● **Exercise objective**
The stretch wanted below opens at the line containing "## Model Architectures" and closes at the line containing "## Conclusion". Please return it exactly, with no other lines.

● **Dataset**
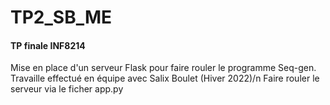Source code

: # TP2_SB_ME
<h4>TP finale INF8214</h4>

<div class="text">
 Mise en place d'un serveur Flask pour faire rouler le programme Seq-gen.
Travaille effectué en équipe avec Salix Boulet (Hiver 2022)/n
Faire rouler le serveur via le ficher app.py

</div>
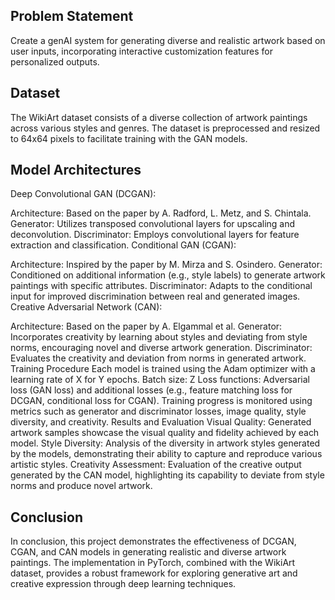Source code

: ## Problem Statement 
Create a genAI system for generating diverse and realistic artwork based on user inputs, incorporating interactive customization features for personalized outputs.

## Dataset
The WikiArt dataset consists of a diverse collection of artwork paintings across various styles and genres. The dataset is preprocessed and resized to 64x64 pixels to facilitate training with the GAN models.


## Model Architectures
Deep Convolutional GAN (DCGAN):

Architecture: Based on the paper by A. Radford, L. Metz, and S. Chintala.
Generator: Utilizes transposed convolutional layers for upscaling and deconvolution.
Discriminator: Employs convolutional layers for feature extraction and classification.
Conditional GAN (CGAN):

Architecture: Inspired by the paper by M. Mirza and S. Osindero.
Generator: Conditioned on additional information (e.g., style labels) to generate artwork paintings with specific attributes.
Discriminator: Adapts to the conditional input for improved discrimination between real and generated images.
Creative Adversarial Network (CAN):

Architecture: Based on the paper by A. Elgammal et al.
Generator: Incorporates creativity by learning about styles and deviating from style norms, encouraging novel and diverse artwork generation.
Discriminator: Evaluates the creativity and deviation from norms in generated artwork.
Training Procedure
Each model is trained using the Adam optimizer with a learning rate of X for Y epochs.
Batch size: Z
Loss functions: Adversarial loss (GAN loss) and additional losses (e.g., feature matching loss for DCGAN, conditional loss for CGAN).
Training progress is monitored using metrics such as generator and discriminator losses, image quality, style diversity, and creativity.
Results and Evaluation
Visual Quality: Generated artwork samples showcase the visual quality and fidelity achieved by each model.
Style Diversity: Analysis of the diversity in artwork styles generated by the models, demonstrating their ability to capture and reproduce various artistic styles.
Creativity Assessment: Evaluation of the creative output generated by the CAN model, highlighting its capability to deviate from style norms and produce novel artwork.

## Conclusion
In conclusion, this project demonstrates the effectiveness of DCGAN, CGAN, and CAN models in generating realistic and diverse artwork paintings. The implementation in PyTorch, combined with the WikiArt dataset, provides a robust framework for exploring generative art and creative expression through deep learning techniques.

● **Response area**
## Model Architectures
Deep Convolutional GAN (DCGAN):

Architecture: Based on the paper by A. Radford, L. Metz, and S. Chintala.
Generator: Utilizes transposed convolutional layers for upscaling and deconvolution.
Discriminator: Employs convolutional layers for feature extraction and classification.
Conditional GAN (CGAN):

Architecture: Inspired by the paper by M. Mirza and S. Osindero.
Generator: Conditioned on additional information (e.g., style labels) to generate artwork paintings with specific attributes.
Discriminator: Adapts to the conditional input for improved discrimination between real and generated images.
Creative Adversarial Network (CAN):

Architecture: Based on the paper by A. Elgammal et al.
Generator: Incorporates creativity by learning about styles and deviating from style norms, encouraging novel and diverse artwork generation.
Discriminator: Evaluates the creativity and deviation from norms in generated artwork.
Training Procedure
Each model is trained using the Adam optimizer with a learning rate of X for Y epochs.
Batch size: Z
Loss functions: Adversarial loss (GAN loss) and additional losses (e.g., feature matching loss for DCGAN, conditional loss for CGAN).
Training progress is monitored using metrics such as generator and discriminator losses, image quality, style diversity, and creativity.
Results and Evaluation
Visual Quality: Generated artwork samples showcase the visual quality and fidelity achieved by each model.
Style Diversity: Analysis of the diversity in artwork styles generated by the models, demonstrating their ability to capture and reproduce various artistic styles.
Creativity Assessment: Evaluation of the creative output generated by the CAN model, highlighting its capability to deviate from style norms and produce novel artwork.

## Conclusion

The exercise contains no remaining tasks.